Claims processing and ICD-10: Focus areas for payer organizations



Posted by: Jenny Laurello
Claims processing, ICD-10

Guest post by: Baskar Mohan, Director, Healthcare Practice, Virtusa Corporation

The health care industry as a whole is undergoing a transformation influenced largely by technology advancement, strong macro-economic factors and regulatory mandates such as ICD-10. Both the payers and providers are affected considerably as they constantly strive to streamline their operations, reduce costs and improve efficiencies.

Claims processing is one area that requires technology support to automate its processes. As claims processing involves both the payer and the provider, the ICD-10 mandate has further strengthened the case of workflow automation for a payer. The ICD-10 code sets will have a deep impact on the payers’ systems, which require considerable software changes and testing. However, the benefits are manifold including fewer claim rejections, reduced fraudulent claims and accurate payment procedures among others. Based on our experience studying and supporting the automation and ICD-10 migration needs of our customers, we believe payer organizations must take caution as they consider a myriad of issues pertaining to their claims processing operations (in relation to ICD-10 mandates). Below are a few areas payer organizations must carefully consider as they move forward with their migration plans.

  • Dual Processing of Claims – Dual processing allows claims to be submitted with both ICD-9 and ICD-10 codes. This leads to challenges in both backward and forward crosswalks. It’s important that the Payer organization’s claims systems are able to handle all possible electronic claim formats (4010A1-ICD-9, 5010-ICD-9 & 5010-ICD-10)
  • Claim Adjudications – A large number of adjudications in ICD-10 claims lead to lower first pass rate. Providers and clearinghouses are faced with the immense challenge of training their billers and coders to provide the proper ICD-10 codes.
  • Training on ICD-10 Codes – Payers will have to train their employees including adjudicators, on the new ICD-10 codes. Focusing on how and why ICD-10 impacts the claims management process will help the payers’ staff understand the scope and complexity of the overall impact.
  • Payment Delays – As mentioned before, the health care industry has two important players: the payers and the providers.

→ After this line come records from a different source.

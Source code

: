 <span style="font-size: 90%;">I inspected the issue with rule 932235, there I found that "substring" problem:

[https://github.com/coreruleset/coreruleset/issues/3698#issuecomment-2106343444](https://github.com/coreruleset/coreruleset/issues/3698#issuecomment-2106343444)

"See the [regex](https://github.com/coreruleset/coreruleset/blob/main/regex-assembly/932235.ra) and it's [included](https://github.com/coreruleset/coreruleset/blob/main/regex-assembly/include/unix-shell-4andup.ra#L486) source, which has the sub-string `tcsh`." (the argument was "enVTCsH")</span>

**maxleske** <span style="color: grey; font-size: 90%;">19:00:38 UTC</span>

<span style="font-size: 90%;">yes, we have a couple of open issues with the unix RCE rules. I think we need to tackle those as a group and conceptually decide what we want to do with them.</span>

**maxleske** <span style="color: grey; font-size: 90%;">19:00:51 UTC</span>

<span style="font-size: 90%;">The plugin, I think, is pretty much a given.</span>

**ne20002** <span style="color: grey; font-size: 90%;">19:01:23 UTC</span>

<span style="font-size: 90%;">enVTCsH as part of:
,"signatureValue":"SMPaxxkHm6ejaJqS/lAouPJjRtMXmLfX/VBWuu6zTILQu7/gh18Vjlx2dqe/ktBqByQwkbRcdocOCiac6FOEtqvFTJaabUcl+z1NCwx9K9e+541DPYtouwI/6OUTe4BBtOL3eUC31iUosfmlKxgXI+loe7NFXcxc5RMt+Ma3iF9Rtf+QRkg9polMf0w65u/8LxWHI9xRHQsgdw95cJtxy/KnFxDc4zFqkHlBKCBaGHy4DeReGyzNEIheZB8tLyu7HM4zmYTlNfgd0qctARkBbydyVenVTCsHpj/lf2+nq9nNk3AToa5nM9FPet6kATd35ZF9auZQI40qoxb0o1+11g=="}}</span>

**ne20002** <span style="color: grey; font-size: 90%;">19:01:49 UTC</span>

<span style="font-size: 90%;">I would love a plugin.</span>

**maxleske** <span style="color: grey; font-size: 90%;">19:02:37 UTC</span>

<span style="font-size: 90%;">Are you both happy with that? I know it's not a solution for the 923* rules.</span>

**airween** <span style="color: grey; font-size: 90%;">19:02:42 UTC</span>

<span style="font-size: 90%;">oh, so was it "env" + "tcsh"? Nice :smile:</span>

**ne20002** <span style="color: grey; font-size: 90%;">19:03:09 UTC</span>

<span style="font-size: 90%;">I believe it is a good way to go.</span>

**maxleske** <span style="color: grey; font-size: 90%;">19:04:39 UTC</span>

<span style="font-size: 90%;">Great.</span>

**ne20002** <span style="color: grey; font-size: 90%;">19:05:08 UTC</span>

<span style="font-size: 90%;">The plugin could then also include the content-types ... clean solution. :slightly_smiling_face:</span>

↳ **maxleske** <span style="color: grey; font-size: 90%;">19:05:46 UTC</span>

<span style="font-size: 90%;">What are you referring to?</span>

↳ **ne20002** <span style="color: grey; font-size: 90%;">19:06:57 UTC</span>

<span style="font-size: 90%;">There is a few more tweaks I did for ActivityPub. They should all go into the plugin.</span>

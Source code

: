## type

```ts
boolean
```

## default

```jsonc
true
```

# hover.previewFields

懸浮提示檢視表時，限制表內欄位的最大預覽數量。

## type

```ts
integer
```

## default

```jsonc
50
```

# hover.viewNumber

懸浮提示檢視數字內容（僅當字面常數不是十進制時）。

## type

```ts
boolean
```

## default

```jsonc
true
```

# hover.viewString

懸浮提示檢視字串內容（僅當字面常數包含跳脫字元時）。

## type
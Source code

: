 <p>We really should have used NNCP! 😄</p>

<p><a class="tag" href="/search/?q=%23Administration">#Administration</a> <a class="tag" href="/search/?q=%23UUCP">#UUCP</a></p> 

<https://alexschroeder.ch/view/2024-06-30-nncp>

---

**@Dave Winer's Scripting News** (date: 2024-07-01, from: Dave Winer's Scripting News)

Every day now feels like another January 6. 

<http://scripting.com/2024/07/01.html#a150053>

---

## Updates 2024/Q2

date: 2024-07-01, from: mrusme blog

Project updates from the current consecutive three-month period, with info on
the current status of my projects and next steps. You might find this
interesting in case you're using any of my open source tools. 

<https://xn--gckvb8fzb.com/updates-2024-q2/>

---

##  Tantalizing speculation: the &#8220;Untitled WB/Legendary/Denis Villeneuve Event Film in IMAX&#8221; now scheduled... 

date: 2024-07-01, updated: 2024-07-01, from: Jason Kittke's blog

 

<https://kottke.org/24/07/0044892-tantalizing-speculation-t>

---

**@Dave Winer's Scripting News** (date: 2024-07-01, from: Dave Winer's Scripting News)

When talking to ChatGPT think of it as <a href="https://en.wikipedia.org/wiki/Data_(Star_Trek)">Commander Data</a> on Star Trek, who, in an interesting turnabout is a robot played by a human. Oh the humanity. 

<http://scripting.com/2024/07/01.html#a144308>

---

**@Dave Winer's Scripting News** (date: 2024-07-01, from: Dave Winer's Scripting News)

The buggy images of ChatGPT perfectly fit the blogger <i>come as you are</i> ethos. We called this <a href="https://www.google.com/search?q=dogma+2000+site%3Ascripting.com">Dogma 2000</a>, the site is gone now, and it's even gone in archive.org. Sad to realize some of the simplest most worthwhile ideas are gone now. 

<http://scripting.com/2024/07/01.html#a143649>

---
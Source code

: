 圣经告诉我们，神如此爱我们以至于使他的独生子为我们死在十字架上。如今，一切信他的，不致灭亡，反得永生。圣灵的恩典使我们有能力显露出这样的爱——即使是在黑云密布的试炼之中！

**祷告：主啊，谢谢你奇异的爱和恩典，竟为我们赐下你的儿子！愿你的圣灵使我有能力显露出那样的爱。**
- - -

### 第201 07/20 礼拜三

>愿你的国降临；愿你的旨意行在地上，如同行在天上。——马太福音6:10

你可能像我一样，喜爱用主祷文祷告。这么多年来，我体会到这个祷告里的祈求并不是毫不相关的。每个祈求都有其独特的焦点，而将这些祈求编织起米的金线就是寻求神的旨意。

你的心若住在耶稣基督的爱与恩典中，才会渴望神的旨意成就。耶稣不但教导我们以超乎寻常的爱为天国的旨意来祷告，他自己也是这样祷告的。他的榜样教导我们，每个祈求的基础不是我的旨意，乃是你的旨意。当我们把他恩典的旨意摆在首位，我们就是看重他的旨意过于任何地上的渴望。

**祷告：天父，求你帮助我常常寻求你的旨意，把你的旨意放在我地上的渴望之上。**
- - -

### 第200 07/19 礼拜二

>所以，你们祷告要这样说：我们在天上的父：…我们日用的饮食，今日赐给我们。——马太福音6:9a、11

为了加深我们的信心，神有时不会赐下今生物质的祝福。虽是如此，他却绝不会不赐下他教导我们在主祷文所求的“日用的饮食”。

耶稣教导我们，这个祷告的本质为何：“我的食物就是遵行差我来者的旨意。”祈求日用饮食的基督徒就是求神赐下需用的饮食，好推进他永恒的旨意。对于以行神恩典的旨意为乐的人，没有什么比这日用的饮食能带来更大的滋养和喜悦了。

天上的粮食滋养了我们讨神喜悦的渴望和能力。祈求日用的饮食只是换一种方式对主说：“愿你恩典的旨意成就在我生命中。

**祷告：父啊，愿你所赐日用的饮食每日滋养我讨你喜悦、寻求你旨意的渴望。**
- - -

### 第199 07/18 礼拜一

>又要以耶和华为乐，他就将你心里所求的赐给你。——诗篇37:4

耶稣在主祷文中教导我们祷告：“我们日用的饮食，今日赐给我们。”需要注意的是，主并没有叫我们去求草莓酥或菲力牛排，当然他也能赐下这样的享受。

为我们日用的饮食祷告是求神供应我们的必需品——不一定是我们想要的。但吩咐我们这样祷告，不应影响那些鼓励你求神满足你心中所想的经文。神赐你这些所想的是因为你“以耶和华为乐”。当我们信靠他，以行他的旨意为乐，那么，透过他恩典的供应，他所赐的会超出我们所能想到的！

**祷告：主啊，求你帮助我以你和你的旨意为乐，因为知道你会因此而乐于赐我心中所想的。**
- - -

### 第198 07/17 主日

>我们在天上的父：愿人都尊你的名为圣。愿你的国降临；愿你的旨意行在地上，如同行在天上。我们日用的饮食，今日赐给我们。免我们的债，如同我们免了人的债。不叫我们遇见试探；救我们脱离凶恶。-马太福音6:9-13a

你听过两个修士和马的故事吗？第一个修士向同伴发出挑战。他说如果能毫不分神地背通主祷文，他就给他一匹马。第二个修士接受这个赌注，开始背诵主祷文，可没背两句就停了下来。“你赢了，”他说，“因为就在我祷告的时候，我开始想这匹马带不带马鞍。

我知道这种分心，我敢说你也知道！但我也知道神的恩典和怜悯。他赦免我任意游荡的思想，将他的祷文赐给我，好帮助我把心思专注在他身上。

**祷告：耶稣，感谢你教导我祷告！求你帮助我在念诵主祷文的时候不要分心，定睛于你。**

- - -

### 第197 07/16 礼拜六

If there is a delay in payments to the providers, they will undoubtedly be unhappy, which will cause a strain on the relationship between the two groups.
  • Back Dated Claims – Processing of back dated claims submitted in ICD-9 will lead to inherent complexities and issues in the timely processing of claims, which will cause end user dissatisfaction.
  • Utilization Management – Utilization management complexities will arise due to improper usage of ICD-10 codes by providers.

Given that the ICD-10 migration deadline is only about two years away, it’s extremely important that health care organizations start considering these issues as they plan their ICD-10 implementations and requirements.